## Task brief
Would you repeat exactly the part of the listing below that runs from the line containing "### Prerequisites" down to the line containing "The resulting folders", inclusive, and nothing else?

## Extracted information
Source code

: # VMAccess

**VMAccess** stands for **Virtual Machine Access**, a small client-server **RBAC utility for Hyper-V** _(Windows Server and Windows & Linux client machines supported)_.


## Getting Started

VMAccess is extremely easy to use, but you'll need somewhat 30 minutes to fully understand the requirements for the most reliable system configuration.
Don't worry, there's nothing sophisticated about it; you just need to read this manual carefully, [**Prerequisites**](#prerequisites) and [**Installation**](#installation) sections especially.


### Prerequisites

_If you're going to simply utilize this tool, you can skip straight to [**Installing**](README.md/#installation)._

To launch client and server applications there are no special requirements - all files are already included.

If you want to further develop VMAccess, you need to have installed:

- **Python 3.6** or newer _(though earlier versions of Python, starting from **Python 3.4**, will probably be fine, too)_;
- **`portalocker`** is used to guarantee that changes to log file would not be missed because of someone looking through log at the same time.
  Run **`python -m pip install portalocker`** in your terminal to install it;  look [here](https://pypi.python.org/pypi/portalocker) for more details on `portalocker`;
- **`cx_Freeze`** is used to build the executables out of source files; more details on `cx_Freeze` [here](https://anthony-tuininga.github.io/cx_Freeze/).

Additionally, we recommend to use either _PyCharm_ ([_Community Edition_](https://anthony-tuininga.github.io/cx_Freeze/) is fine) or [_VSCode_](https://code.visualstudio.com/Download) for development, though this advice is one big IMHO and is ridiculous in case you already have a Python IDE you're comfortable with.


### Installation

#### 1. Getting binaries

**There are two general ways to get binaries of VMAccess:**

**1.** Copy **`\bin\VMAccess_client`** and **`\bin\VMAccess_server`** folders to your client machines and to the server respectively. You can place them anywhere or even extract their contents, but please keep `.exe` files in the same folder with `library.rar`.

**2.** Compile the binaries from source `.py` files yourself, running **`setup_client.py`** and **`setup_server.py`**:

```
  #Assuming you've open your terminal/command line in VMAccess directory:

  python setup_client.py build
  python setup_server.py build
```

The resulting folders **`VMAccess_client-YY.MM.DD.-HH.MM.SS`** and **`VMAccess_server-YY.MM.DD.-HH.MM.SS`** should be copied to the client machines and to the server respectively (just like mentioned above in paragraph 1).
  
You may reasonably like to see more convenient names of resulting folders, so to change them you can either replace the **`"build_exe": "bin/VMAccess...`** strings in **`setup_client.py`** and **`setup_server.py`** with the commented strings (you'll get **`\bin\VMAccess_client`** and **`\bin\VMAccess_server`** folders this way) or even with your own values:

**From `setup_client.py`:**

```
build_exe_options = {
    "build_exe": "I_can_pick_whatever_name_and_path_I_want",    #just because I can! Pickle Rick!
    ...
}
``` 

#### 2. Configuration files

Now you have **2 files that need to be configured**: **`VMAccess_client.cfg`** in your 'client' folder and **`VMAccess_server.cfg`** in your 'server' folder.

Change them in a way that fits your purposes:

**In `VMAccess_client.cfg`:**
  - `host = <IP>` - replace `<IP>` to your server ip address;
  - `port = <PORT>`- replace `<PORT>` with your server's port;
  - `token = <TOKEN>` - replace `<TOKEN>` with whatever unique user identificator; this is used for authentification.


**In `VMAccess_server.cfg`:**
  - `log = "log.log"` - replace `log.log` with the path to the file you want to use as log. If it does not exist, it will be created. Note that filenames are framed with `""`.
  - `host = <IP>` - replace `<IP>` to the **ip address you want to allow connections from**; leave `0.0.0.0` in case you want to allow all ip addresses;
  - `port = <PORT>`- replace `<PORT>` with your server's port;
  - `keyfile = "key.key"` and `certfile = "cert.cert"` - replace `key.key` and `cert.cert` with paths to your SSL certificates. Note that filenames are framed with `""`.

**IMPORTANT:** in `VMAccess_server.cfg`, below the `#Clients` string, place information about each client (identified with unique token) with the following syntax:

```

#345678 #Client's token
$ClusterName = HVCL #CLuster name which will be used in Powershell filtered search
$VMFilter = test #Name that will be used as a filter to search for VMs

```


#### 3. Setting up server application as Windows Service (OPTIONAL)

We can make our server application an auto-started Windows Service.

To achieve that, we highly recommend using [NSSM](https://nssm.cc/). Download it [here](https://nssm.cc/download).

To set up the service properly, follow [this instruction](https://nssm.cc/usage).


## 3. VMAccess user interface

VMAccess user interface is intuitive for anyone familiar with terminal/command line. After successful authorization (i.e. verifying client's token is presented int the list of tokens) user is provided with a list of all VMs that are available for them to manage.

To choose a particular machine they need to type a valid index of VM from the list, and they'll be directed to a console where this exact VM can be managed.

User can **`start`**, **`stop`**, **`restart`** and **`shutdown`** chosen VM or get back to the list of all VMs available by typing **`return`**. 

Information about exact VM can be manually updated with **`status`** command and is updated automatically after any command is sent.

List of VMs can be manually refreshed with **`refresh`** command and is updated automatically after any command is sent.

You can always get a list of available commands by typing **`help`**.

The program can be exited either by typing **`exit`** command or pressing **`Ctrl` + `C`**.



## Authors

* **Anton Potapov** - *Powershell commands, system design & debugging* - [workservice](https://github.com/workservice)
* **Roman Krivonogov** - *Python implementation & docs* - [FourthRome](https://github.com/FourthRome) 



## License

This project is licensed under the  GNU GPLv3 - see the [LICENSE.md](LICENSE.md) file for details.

...

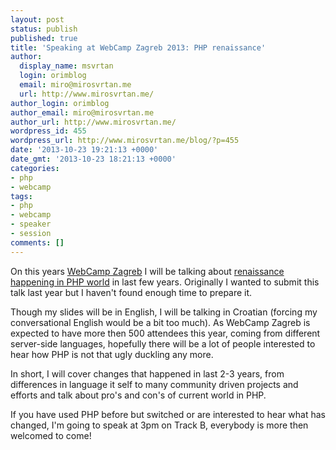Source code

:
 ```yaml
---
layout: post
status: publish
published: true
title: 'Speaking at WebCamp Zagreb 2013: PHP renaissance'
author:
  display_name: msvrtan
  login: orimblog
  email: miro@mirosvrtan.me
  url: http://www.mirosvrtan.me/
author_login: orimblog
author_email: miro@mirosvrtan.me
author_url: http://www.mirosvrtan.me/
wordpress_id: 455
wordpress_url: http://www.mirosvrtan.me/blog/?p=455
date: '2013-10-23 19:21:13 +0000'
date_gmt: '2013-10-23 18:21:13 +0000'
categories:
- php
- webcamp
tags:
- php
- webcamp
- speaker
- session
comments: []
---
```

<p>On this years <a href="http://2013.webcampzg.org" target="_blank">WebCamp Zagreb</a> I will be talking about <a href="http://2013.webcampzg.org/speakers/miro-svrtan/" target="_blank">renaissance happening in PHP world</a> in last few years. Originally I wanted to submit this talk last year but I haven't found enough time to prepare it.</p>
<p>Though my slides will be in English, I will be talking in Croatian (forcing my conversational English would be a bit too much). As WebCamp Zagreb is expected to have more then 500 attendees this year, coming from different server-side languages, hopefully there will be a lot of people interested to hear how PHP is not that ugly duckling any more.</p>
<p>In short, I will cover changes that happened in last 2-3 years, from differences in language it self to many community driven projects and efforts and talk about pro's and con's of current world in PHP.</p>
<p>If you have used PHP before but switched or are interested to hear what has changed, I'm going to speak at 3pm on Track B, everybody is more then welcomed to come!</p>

## Result for this task
### Prerequisites

_If you're going to simply utilize this tool, you can skip straight to [**Installing**](README.md/#installation)._

To launch client and server applications there are no special requirements - all files are already included.

If you want to further develop VMAccess, you need to have installed:

- **Python 3.6** or newer _(though earlier versions of Python, starting from **Python 3.4**, will probably be fine, too)_;
- **`portalocker`** is used to guarantee that changes to log file would not be missed because of someone looking through log at the same time.
  Run **`python -m pip install portalocker`** in your terminal to install it;  look [here](https://pypi.python.org/pypi/portalocker) for more details on `portalocker`;
- **`cx_Freeze`** is used to build the executables out of source files; more details on `cx_Freeze` [here](https://anthony-tuininga.github.io/cx_Freeze/).

Additionally, we recommend to use either _PyCharm_ ([_Community Edition_](https://anthony-tuininga.github.io/cx_Freeze/) is fine) or [_VSCode_](https://code.visualstudio.com/Download) for development, though this advice is one big IMHO and is ridiculous in case you already have a Python IDE you're comfortable with.


### Installation

#### 1. Getting binaries

**There are two general ways to get binaries of VMAccess:**

**1.** Copy **`\bin\VMAccess_client`** and **`\bin\VMAccess_server`** folders to your client machines and to the server respectively. You can place them anywhere or even extract their contents, but please keep `.exe` files in the same folder with `library.rar`.

**2.** Compile the binaries from source `.py` files yourself, running **`setup_client.py`** and **`setup_server.py`**:

```
  #Assuming you've open your terminal/command line in VMAccess directory:

  python setup_client.py build
  python setup_server.py build
```

The resulting folders **`VMAccess_client-YY.MM.DD.-HH.MM.SS`** and **`VMAccess_server-YY.MM.DD.-HH.MM.SS`** should be copied to the client machines and to the server respectively (just like mentioned above in paragraph 1).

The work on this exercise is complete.